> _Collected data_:
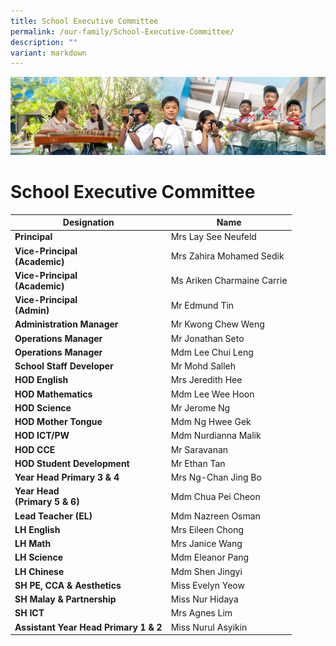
 ```yaml
---
title: School Executive Committee
permalink: /our-family/School-Executive-Committee/
description: ""
variant: markdown
---
```

![](/images/AboutUs.jpg)

School Executive Committee
==========================


| **Designation**                         | Name                       |
|---------------------------------------|----------------------------|
| **Principal**                         | Mrs Lay See Neufeld        |
| **Vice-Principal<br>(Academic)**      | Mrs Zahira Mohamed Sedik   |
| **Vice-Principal<br>(Academic)**      | Ms Ariken Charmaine Carrie |
| **Vice-Principal<br>(Admin)**         | Mr Edmund Tin              |
| **Administration Manager<br>**       | Mr Kwong Chew Weng<br>     |
| **Operations Manager**              | Mr Jonathan Seto           |
| **Operations Manager**              | Mdm Lee Chui Leng           |
| **School Staff Developer**            | Mr Mohd Salleh             |
| **HOD English**                       | Mrs Jeredith Hee           |
| **HOD Mathematics**                   | Mdm Lee Wee Hoon           |
| **HOD Science**                       | Mr Jerome Ng               |
| **HOD Mother Tongue**                 | Mdm Ng Hwee Gek            |
| **HOD ICT/PW**                        | Mdm Nurdianna Malik        |
| **HOD CCE**                           | Mr Saravanan               |
| **HOD Student Development**           | Mr Ethan Tan               |
| **Year Head Primary 3 &amp; 4**           | Mrs Ng-Chan Jing Bo        |
| **Year Head<br>(Primary 5 &amp; 6)**      | Mdm Chua Pei Cheon         |
| **Lead Teacher (EL)**                 | Mdm Nazreen Osman          |
| **LH English**                        | Mrs Eileen Chong            |
| **LH Math**                           | Mrs Janice Wang            |
| **LH Science**                        | Mdm Eleanor Pang           |
| **LH Chinese**                        | Mdm Shen Jingyi            |
| **SH PE, CCA &amp; Aesthetics**       | Miss Evelyn Yeow            |
| **SH Malay &amp; Partnership**            | Miss Nur Hidaya            |
| **SH ICT**                            |  Mrs Agnes Lim<br>         |
| **Assistant Year Head Primary 1 &amp; 2** | Miss Nurul Asyikin          |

> _EXERCISE DETAILS_: After reading the records above, work out how many lines contain "Vice" and give that number only.

> _EXERCISE ANSWER_: 3